*Material provided:*
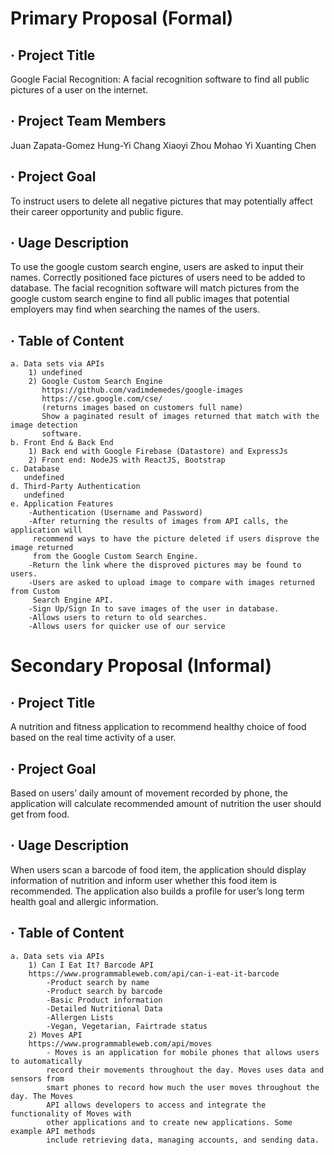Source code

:Primary Proposal (Formal)
====
· Project Title
----
  Google Facial Recognition:
  A facial recognition software to find all public pictures of a user on the internet. 

· Project Team Members
----
  Juan Zapata-Gomez
  Hung-Yi Chang
  Xiaoyi Zhou
  Mohao Yi
  Xuanting Chen

· Project Goal
----
  To instruct users to delete all negative pictures that may potentially affect their 
  career opportunity and public figure. 

· Uage Description 
----
  To use the google custom search engine, users are asked to input their names. Correctly 
  positioned face pictures of users need to be added to database. The facial recognition 
  software will match pictures from the google custom search engine to find all public 
  images that potential employers may find when searching the names of the users.

· Table of Content 
----
	a. Data sets via APIs
		1) undefined
		2) Google Custom Search Engine
		   https://github.com/vadimdemedes/google-images
		   https://cse.google.com/cse/ 
		   (returns images based on customers full name)
		   Show a paginated result of images returned that match with the image detection 
		   software.
    b. Front End & Back End
		1) Back end with Google Firebase (Datastore) and ExpressJs
		2) Front end: NodeJS with ReactJS, Bootstrap
    c. Database
       undefined
    d. Third-Party Authentication
       undefined
    e. Application Features
	  	-Authentication (Username and Password)
  		-After returning the results of images from API calls, the application will 
   	 	 recommend ways to have the picture deleted if users disprove the image returned 
   	 	 from the Google Custom Search Engine.
  		-Return the link where the disproved pictures may be found to users.
  		-Users are asked to upload image to compare with images returned from Custom 
  	 	 Search Engine API.
    	-Sign Up/Sign In to save images of the user in database.
  		-Allows users to return to old searches.
  		-Allows users for quicker use of our service



Secondary Proposal (Informal)
====

· Project Title
----
  A nutrition and fitness application to recommend healthy choice of food based on the real time activity of a user.

· Project Goal
----
  Based on users’ daily amount of movement recorded by phone, the application will calculate recommended amount of nutrition the user should get from food. 

· Uage Description 
----
  When users scan a barcode of food item, the application should display information of nutrition and inform user whether this food item is recommended. The application also builds a profile for user’s long term health goal and allergic information.

· Table of Content 
----
	a. Data sets via APIs
		1) Can I Eat It? Barcode API 
		https://www.programmableweb.com/api/can-i-eat-it-barcode 
			-Product search by name
			-Product search by barcode
			-Basic Product information
			-Detailed Nutritional Data
			-Allergen Lists
			-Vegan, Vegetarian, Fairtrade status
		2) Moves API 
		https://www.programmableweb.com/api/moves 
			- Moves is an application for mobile phones that allows users to automatically 
			record their movements throughout the day. Moves uses data and sensors from 
			smart phones to record how much the user moves throughout the day. The Moves 
			API allows developers to access and integrate the functionality of Moves with 
			other applications and to create new applications. Some example API methods 
			include retrieving data, managing accounts, and sending data.
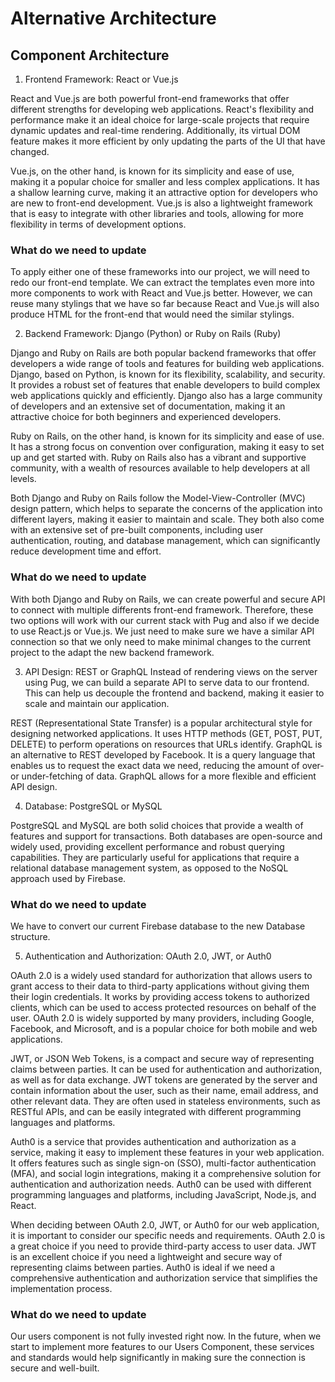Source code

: # Alternative Architecture

## Component Architecture

1.	Frontend Framework: React or Vue.js

React and Vue.js are both powerful front-end frameworks that offer different strengths for developing web applications. React's flexibility and performance make it an ideal choice for large-scale projects that require dynamic updates and real-time rendering. Additionally, its virtual DOM feature makes it more efficient by only updating the parts of the UI that have changed.

Vue.js, on the other hand, is known for its simplicity and ease of use, making it a popular choice for smaller and less complex applications. It has a shallow learning curve, making it an attractive option for developers who are new to front-end development. Vue.js is also a lightweight framework that is easy to integrate with other libraries and tools, allowing for more flexibility in terms of development options.

### What do we need to update
To apply either one of these frameworks into our project, we will need to redo our front-end template. We can extract the templates even more into more components to work with React and Vue.js better. However, we can reuse many stylings that we have so far because React and Vue.js will also produce HTML for the front-end that would need the similar stylings. 

2.	Backend Framework: Django (Python) or Ruby on Rails (Ruby)

Django and Ruby on Rails are both popular backend frameworks that offer developers a wide range of tools and features for building web applications. Django, based on Python, is known for its flexibility, scalability, and security. It provides a robust set of features that enable developers to build complex web applications quickly and efficiently. Django also has a large community of developers and an extensive set of documentation, making it an attractive choice for both beginners and experienced developers.

Ruby on Rails, on the other hand, is known for its simplicity and ease of use. It has a strong focus on convention over configuration, making it easy to set up and get started with. Ruby on Rails also has a vibrant and supportive community, with a wealth of resources available to help developers at all levels.

Both Django and Ruby on Rails follow the Model-View-Controller (MVC) design pattern, which helps to separate the concerns of the application into different layers, making it easier to maintain and scale. They both also come with an extensive set of pre-built components, including user authentication, routing, and database management, which can significantly reduce development time and effort.

### What do we need to update

With both Django and Ruby on Rails, we can create powerful and secure API to connect with multiple differents front-end framework. Therefore, these two options will work with our current stack with Pug and also if we decide to use React.js or Vue.js. We just need to make sure we have a similar API connection so that we only need to make minimal changes to the current project to the adapt the new backend framework.

3.	API Design: REST or GraphQL
Instead of rendering views on the server using Pug, we can build a separate API to serve data to our frontend. This can help us decouple the frontend and backend, making it easier to scale and maintain our application.

REST (Representational State Transfer) is a popular architectural style for designing networked applications. It uses HTTP methods (GET, POST, PUT, DELETE) to perform operations on resources that URLs identify.
GraphQL is an alternative to REST developed by Facebook. It is a query language that enables us to request the exact data we need, reducing the amount of over- or under-fetching of data. GraphQL allows for a more flexible and efficient API design.


4.	Database: PostgreSQL or MySQL

PostgreSQL and MySQL are both solid choices that provide a wealth of features and support for transactions. Both databases are open-source and widely used, providing excellent performance and robust querying capabilities. They are particularly useful for applications that require a relational database management system, as opposed to the NoSQL approach used by Firebase.

### What do we need to update

We have to convert our current Firebase database to the new Database structure.

5.	Authentication and Authorization: OAuth 2.0, JWT, or Auth0

OAuth 2.0 is a widely used standard for authorization that allows users to grant access to their data to third-party applications without giving them their login credentials. It works by providing access tokens to authorized clients, which can be used to access protected resources on behalf of the user. OAuth 2.0 is widely supported by many providers, including Google, Facebook, and Microsoft, and is a popular choice for both mobile and web applications.

JWT, or JSON Web Tokens, is a compact and secure way of representing claims between parties. It can be used for authentication and authorization, as well as for data exchange. JWT tokens are generated by the server and contain information about the user, such as their name, email address, and other relevant data. They are often used in stateless environments, such as RESTful APIs, and can be easily integrated with different programming languages and platforms.

Auth0 is a service that provides authentication and authorization as a service, making it easy to implement these features in your web application. It offers features such as single sign-on (SSO), multi-factor authentication (MFA), and social login integrations, making it a comprehensive solution for authentication and authorization needs. Auth0 can be used with different programming languages and platforms, including JavaScript, Node.js, and React.

When deciding between OAuth 2.0, JWT, or Auth0 for our web application, it is important to consider our specific needs and requirements. OAuth 2.0 is a great choice if you need to provide third-party access to user data. JWT is an excellent choice if you need a lightweight and secure way of representing claims between parties. Auth0 is ideal if we need a comprehensive authentication and authorization service that simplifies the implementation process.

### What do we need to update
Our users component is not fully invested right now. In the future, when we start to implement more features to our Users Component, these services and standards would help significantly in making sure the connection is secure and well-built.
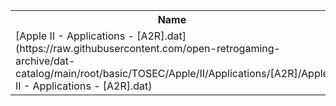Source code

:<table>
<tr><th>Name</th><th>Size</th></tr>
<tr><td>
[Apple II - Applications - [A2R].dat](https://raw.githubusercontent.com/open-retrogaming-archive/dat-catalog/main/root/basic/TOSEC/Apple/II/Applications/[A2R]/Apple II - Applications - [A2R].dat)
</td><td>76594</td></tr>
</table>
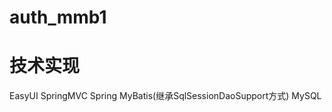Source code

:auth_mmb1
=========

技术实现
=========
EasyUI
SpringMVC
Spring
MyBatis(继承SqlSessionDaoSupport方式)
MySQL
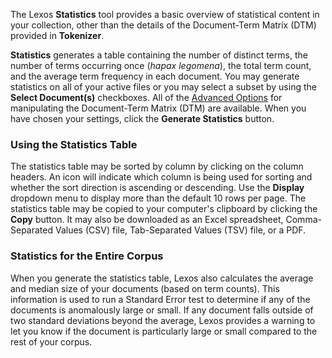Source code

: The Lexos **Statistics** tool provides a basic overview of statistical content in your collection, other than the details of the Document-Term Matrix (DTM) provided in **Tokenizer**. 

**Statistics** generates a table containing the number of distinct terms, the number of terms occurring once (_hapax legomena_), the total term count, and the average term frequency in each document. You may generate statistics on all of your active files or you may select a subset by using the **Select Document(s)** checkboxes. All of the [Advanced Options](advanced-options) for manipulating the Document-Term Matrix (DTM) are available. When you have chosen your settings, click the **Generate Statistics** button.

### Using the Statistics Table
The statistics table may be sorted by column by clicking on the column headers. An icon will indicate which column is being used for sorting and whether the sort direction is ascending or descending. Use the **Display** dropdown menu to display more than the default 10 rows per page. The statistics table may be copied to your computer's clipboard by clicking the **Copy** button. It may also be downloaded as an Excel spreadsheet, Comma-Separated Values (CSV) file, Tab-Separated Values (TSV) file, or a PDF.

### Statistics for the Entire Corpus
When you generate the statistics table, Lexos also calculates the average and median size of your documents (based on term counts). This information is used to run a Standard Error test to determine if any of the documents is anomalously large or small. If any document falls outside of two standard deviations beyond the average, Lexos provides a warning to let you know if the document is particularly large or small compared to the rest of your corpus.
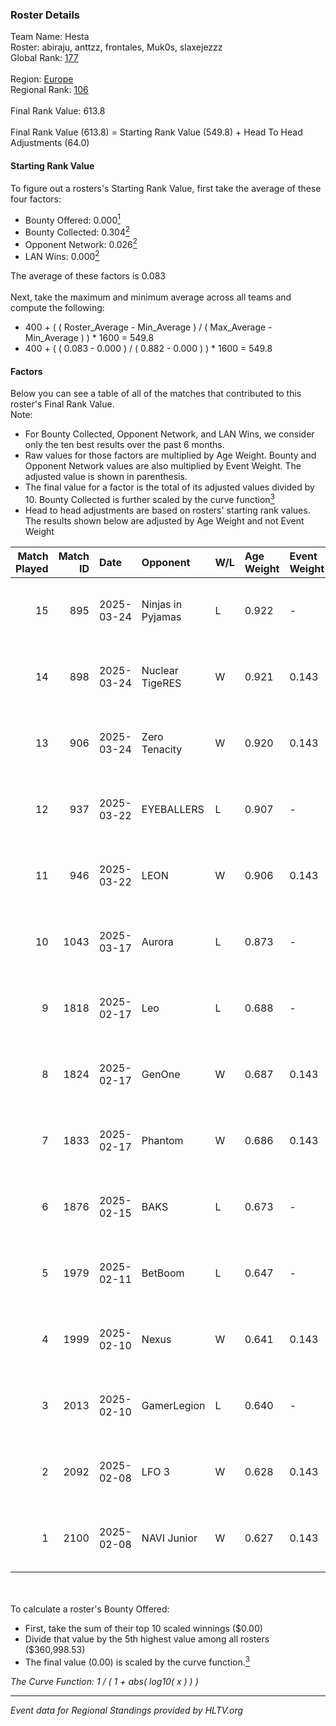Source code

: ### Roster Details<br />
Team Name: Hesta<br />
Roster: abiraju, anttzz, frontales, Muk0s, slaxejezzz<br />
Global Rank: [177](../../standings_global_2025_05_05.md)<br />
<br />
Region: [Europe]( ../../standings_europe_2025_05_05.md)<br />
Regional Rank: [106]( ../../standings_europe_2025_05_05.md)<br />
<br />
Final Rank Value:  613.8<br />
<br />
Final Rank Value (613.8) = Starting Rank Value (549.8) + Head To Head Adjustments (64.0)<br />

#### Starting Rank Value<br />
To figure out a rosters's Starting Rank Value, first take the average of these four factors:<br />
- Bounty Offered: 0.000[<sup>1</sup>](#table2)
- Bounty Collected: 0.304[<sup>2</sup>](#table1)
- Opponent Network: 0.026[<sup>2</sup>](#table1)
- LAN Wins: 0.000[<sup>2</sup>](#table1)

The average of these factors is 0.083<br />
<br />
Next, take the maximum and minimum average across all teams and compute the following:<br />
- 400 + ( ( Roster_Average - Min_Average ) / ( Max_Average - Min_Average ) ) * 1600 = 549.8
- 400 + ( ( 0.083 - 0.000 ) / ( 0.882 - 0.000 ) ) * 1600 = 549.8


#### Factors<br />
Below you can see a table of all of the matches that contributed to this roster's Final Rank Value.<br />
Note:<br />

- For Bounty Collected, Opponent Network, and LAN Wins, we consider only the ten best results over the past 6 months.
- Raw values for those factors are multiplied by Age Weight. Bounty and Opponent Network values are also multiplied by Event Weight. The adjusted value is shown in parenthesis.
- The final value for a factor is the total of its adjusted values divided by 10. Bounty Collected is further scaled by the curve function[<sup>3</sup>](#curveFunction)
- Head to head adjustments are based on rosters' starting rank values. The results shown below are adjusted by Age Weight and not Event Weight
<span id="table1"></span><br />


| Match Played | Match ID | Date       | Opponent          | W/L | Age Weight | Event Weight | Bounty Collected | Opponent Network | LAN Wins  | H2H Adj. | Roster                                        |
| -: | -: | :- | :- | :- | :- | :- | :- | :- | :- | -: | :- |
|           15 |      895 | 2025-03-24 | Ninjas in Pyjamas | L   | 0.922      | -            | -                | -                | -         |    -5.12 | abiraju, anttzz, frontales, Muk0s, slaxejezzz |
|           14 |      898 | 2025-03-24 | Nuclear TigeRES   | W   | 0.921      | 0.143        | 0.003 (0.000)    | 0.146 (0.019)    | 0 (0.000) |    11.67 | abiraju, anttzz, frontales, Muk0s, slaxejezzz |
|           13 |      906 | 2025-03-24 | Zero Tenacity     | W   | 0.920      | 0.143        | 0.008 (0.001)    | 0.439 (0.058)    | 0 (0.000) |    21.64 | abiraju, anttzz, frontales, Muk0s, slaxejezzz |
|           12 |      937 | 2025-03-22 | EYEBALLERS        | L   | 0.907      | -            | -                | -                | -         |    -9.68 | abiraju, anttzz, frontales, Muk0s, slaxejezzz |
|           11 |      946 | 2025-03-22 | LEON              | W   | 0.906      | 0.143        | 0.000 (0.000)    | 0.129 (0.017)    | 0 (0.000) |    11.78 | abiraju, anttzz, frontales, Muk0s, slaxejezzz |
|           10 |     1043 | 2025-03-17 | Aurora            | L   | 0.873      | -            | -                | -                | -         |    -5.56 | abiraju, anttzz, frontales, Muk0s, slaxejezzz |
|            9 |     1818 | 2025-02-17 | Leo               | L   | 0.688      | -            | -                | -                | -         |    -7.88 | abiraju, anttzz, frontales, Muk0s, slaxejezzz |
|            8 |     1824 | 2025-02-17 | GenOne            | W   | 0.687      | 0.143        | 0.002 (0.000)    | 0.230 (0.023)    | 0 (0.000) |    13.53 | abiraju, anttzz, frontales, Muk0s, slaxejezzz |
|            7 |     1833 | 2025-02-17 | Phantom           | W   | 0.686      | 0.143        | 0.000 (0.000)    | 0.000 (0.000)    | 0 (0.000) |     5.74 | abiraju, anttzz, frontales, Muk0s, slaxejezzz |
|            6 |     1876 | 2025-02-15 | BAKS              | L   | 0.673      | -            | -                | -                | -         |   -15.57 | abiraju, anttzz, frontales, Muk0s, slaxejezzz |
|            5 |     1979 | 2025-02-11 | BetBoom           | L   | 0.647      | -            | -                | -                | -         |    -1.33 | abiraju, anttzz, frontales, Muk0s, slaxejezzz |
|            4 |     1999 | 2025-02-10 | Nexus             | W   | 0.641      | 0.143        | 0.097 (0.009)    | 0.548 (0.050)    | 0 (0.000) |    17.82 | abiraju, anttzz, frontales, Muk0s, slaxejezzz |
|            3 |     2013 | 2025-02-10 | GamerLegion       | L   | 0.640      | -            | -                | -                | -         |    -0.03 | abiraju, anttzz, frontales, Muk0s, slaxejezzz |
|            2 |     2092 | 2025-02-08 | LFO 3             | W   | 0.628      | 0.143        | 0.000 (0.000)    | 0.073 (0.007)    | 0 (0.000) |     8.22 | abiraju, anttzz, frontales, Muk0s, slaxejezzz |
|            1 |     2100 | 2025-02-08 | NAVI Junior       | W   | 0.627      | 0.143        | 0.456 (0.041)    | 1.000 (0.090)    | 0 (0.000) |    18.77 | abiraju, anttzz, frontales, Muk0s, slaxejezzz |

<br />
<span id="table2"></span><br />
To calculate a roster's Bounty Offered:<br />

- First, take the sum of their top 10 scaled winnings ($0.00)
- Divide that value by the 5th highest value among all rosters ($360,998.53)
- The final value (0.00) is scaled by the curve function.[<sup>3</sup>](#curveFunction)

<span id="curveFunction"></span>_The Curve Function: 1 / ( 1 + abs( log10( x ) ) )_<br />

---
_Event data for Regional Standings provided by HLTV.org_<br />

*Task goal:* The answer should contain only the lines from the beginning of the material above through the line with "1) undefined", retyped exactly, with the pictures removed.

*Your solution:*
Source code

:Primary Proposal (Formal)
====
· Project Title
----
  Google Facial Recognition:
  A facial recognition software to find all public pictures of a user on the internet. 

· Project Team Members
----
  Juan Zapata-Gomez
  Hung-Yi Chang
  Xiaoyi Zhou
  Mohao Yi
  Xuanting Chen

· Project Goal
----
  To instruct users to delete all negative pictures that may potentially affect their 
  career opportunity and public figure. 

· Uage Description 
----
  To use the google custom search engine, users are asked to input their names. Correctly 
  positioned face pictures of users need to be added to database. The facial recognition 
  software will match pictures from the google custom search engine to find all public 
  images that potential employers may find when searching the names of the users.

· Table of Content 
----
	a. Data sets via APIs
		1) undefined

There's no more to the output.